PropTypeDefaultDescription
samplesreadonly number[]The stream of batch means. Non-finite entries are dropped.
momentumnumber0.9EMA decay rate in [0, 1). Clamped to 0.999 so the EMA always moves.
showVarianceBandbooleantrueShade the ±stddev band in cb-warning around the running mean.
showBatchMeanbooleantrueDraw the per-batch stepped trace under the running mean.
currentStepnumberControlled cursor step. Pair with onCurrentStepChange.
defaultCurrentStepnumber0Uncontrolled initial cursor.
onCurrentStepChange(step) => voidFires on autoplay tick and scrub.
playingbooleanControlled play state. Pair with onPlayingChange.
defaultPlayingbooleantrueUncontrolled initial play state.
onPlayingChange(playing) => voidFires when play / pause flips.
playSpeednumber140Milliseconds per autoplay tick.
transitionTransitionSPRINGS.snapSpring for the cursor. Curves always use SPRINGS.smooth.
classNamestringMerged onto the root via cn().

Accessibility

  • The figure is role="figure" with an aria-label describing the momentum, current step, running mean, and running stddev.
  • An aria-live="polite" summary announces the step, running mean, stddev, and current batch whenever the cursor moves.
  • The play / pause button uses aria-pressed; its label flips between "Play running stats playback" and "Pause running stats playback".
  • The running-mean curve is solid, the batch trace is dashed and stepped, and the variance band is a filled polygon — three distinct shape signals, never colour alone.
  • The scrubber is a native range input with an explicit aria-label; arrow keys nudge the cursor by one step and screen readers narrate the value.
  • prefers-reduced-motion: reduce collapses every spring to an instant swap and disables autoplay; manual scrubbing still works.

Credits

  • Extracted from: craftingattention (app/src/lessons/primitives/nn/RunningStatsViz.tsx). The source was a single-batch-at-a-time number-line interaction with a ChallengeBtn "Next Batch" loop, a four-phase narration machine (observe / converging / tracking / insight), an imperative motion/animate cx loop over runningDotRef, an SVG glow filter, ghost-dot trails, a true-mean dashed reference, and a phase-coloured narration footer.

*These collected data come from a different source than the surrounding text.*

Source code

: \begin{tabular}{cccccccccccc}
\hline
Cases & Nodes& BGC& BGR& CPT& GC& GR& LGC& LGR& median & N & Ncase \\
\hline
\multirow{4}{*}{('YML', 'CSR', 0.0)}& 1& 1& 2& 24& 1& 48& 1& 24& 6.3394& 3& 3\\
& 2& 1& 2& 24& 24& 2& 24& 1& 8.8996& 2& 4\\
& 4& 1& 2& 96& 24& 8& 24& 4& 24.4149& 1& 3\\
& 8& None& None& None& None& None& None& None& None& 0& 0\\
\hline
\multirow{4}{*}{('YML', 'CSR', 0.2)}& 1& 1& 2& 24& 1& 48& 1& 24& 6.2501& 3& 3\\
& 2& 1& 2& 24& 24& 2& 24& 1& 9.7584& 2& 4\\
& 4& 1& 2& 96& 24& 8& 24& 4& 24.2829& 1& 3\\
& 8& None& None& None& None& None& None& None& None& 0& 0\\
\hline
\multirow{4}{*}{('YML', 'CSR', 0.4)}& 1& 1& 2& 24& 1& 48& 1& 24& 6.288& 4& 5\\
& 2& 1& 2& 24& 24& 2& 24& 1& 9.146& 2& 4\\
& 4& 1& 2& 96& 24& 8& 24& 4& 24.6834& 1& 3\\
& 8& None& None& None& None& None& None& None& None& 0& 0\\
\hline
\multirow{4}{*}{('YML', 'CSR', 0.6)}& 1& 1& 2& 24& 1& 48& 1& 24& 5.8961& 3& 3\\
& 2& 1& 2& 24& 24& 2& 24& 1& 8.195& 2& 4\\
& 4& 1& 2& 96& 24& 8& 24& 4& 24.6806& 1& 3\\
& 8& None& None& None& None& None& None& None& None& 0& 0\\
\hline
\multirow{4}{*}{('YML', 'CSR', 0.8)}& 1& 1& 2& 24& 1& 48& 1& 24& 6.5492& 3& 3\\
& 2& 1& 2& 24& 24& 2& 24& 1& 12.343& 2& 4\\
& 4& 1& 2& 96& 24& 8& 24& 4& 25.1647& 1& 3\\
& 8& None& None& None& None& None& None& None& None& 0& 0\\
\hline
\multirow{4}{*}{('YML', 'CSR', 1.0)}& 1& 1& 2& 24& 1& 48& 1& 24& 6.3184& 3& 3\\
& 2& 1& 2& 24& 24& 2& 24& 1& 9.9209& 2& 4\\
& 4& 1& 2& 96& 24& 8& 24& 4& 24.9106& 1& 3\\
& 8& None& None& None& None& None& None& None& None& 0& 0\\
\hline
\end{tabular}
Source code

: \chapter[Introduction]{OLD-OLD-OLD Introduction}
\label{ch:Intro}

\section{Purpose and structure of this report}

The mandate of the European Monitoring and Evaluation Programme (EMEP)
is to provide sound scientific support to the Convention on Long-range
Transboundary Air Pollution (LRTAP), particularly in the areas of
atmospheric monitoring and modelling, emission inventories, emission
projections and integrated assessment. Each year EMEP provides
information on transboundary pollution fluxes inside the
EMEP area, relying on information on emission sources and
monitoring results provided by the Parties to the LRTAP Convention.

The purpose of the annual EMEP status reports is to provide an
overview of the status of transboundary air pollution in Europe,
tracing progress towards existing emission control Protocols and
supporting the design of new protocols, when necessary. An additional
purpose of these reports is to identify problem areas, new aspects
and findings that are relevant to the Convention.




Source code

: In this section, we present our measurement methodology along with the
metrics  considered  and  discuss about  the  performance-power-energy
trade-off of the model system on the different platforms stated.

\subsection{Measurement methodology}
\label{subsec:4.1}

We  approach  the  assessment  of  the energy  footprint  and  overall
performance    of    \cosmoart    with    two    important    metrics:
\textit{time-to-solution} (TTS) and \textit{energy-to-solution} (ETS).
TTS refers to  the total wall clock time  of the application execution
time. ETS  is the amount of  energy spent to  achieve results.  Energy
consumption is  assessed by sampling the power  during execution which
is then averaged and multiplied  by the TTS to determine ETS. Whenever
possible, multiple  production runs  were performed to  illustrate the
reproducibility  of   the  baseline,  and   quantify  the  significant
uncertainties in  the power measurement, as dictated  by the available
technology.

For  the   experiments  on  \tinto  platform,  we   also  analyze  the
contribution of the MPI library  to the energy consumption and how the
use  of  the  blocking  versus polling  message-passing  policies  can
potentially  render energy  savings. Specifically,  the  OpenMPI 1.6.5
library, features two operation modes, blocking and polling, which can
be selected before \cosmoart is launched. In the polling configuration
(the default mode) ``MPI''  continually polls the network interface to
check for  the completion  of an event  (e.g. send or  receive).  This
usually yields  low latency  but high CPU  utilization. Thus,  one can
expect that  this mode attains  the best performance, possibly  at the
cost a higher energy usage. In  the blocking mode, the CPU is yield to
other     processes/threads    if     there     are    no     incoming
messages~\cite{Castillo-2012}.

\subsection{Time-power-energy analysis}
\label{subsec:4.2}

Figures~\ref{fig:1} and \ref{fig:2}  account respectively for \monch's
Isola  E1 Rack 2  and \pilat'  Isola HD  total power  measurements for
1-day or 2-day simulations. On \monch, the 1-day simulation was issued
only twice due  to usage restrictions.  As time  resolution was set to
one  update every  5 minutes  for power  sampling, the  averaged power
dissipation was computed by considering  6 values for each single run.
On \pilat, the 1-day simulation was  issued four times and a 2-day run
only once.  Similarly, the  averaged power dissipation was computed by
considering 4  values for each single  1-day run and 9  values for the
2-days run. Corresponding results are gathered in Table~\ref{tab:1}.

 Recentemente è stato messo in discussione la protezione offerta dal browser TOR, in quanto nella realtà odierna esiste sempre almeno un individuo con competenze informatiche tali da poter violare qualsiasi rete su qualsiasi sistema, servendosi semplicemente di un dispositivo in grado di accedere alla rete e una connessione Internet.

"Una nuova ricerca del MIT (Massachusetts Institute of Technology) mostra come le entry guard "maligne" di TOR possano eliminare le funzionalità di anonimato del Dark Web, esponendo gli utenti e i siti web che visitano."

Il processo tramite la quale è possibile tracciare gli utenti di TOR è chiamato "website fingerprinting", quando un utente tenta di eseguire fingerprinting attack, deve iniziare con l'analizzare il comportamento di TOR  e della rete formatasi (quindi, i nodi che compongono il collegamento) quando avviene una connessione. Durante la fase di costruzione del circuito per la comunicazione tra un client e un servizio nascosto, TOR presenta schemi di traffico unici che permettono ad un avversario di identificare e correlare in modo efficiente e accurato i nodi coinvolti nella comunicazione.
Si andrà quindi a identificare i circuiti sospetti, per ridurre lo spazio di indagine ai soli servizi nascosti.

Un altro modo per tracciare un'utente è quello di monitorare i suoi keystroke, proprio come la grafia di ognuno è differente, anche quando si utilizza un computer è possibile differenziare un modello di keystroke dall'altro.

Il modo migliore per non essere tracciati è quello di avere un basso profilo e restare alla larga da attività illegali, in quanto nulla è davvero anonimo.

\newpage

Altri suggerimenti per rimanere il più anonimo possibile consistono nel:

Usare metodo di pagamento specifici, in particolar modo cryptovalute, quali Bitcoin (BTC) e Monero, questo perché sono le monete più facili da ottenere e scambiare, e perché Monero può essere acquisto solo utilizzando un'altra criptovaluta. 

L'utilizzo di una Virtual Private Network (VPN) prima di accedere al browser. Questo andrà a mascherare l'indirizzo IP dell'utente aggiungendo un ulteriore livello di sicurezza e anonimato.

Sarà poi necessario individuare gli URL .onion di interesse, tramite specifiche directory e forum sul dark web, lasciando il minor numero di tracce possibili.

Re-architected into a curves-over-steps line chart: precomputed running mean (EMA) plus running variance (EMA of squared deviations), cb-warning-tinted ±stddev band, stepped batch-mean trace in cb-fg-subtle, and the standard motion.path plus SPRINGS.smooth curve transition pattern. Replaced the --color-accent-* and --color-warn-* raw vars with cb-* tokens, the inline animate() loop with declarative motion.path / motion.circle springs, and the per-batch ChallengeBtn with the standard autoplay plus scrubber transport. Surfaced samples, momentum, currentStep, and playing as controlled / uncontrolled (Radix pattern) props so consumers can pipe in real batch means and own the playback state.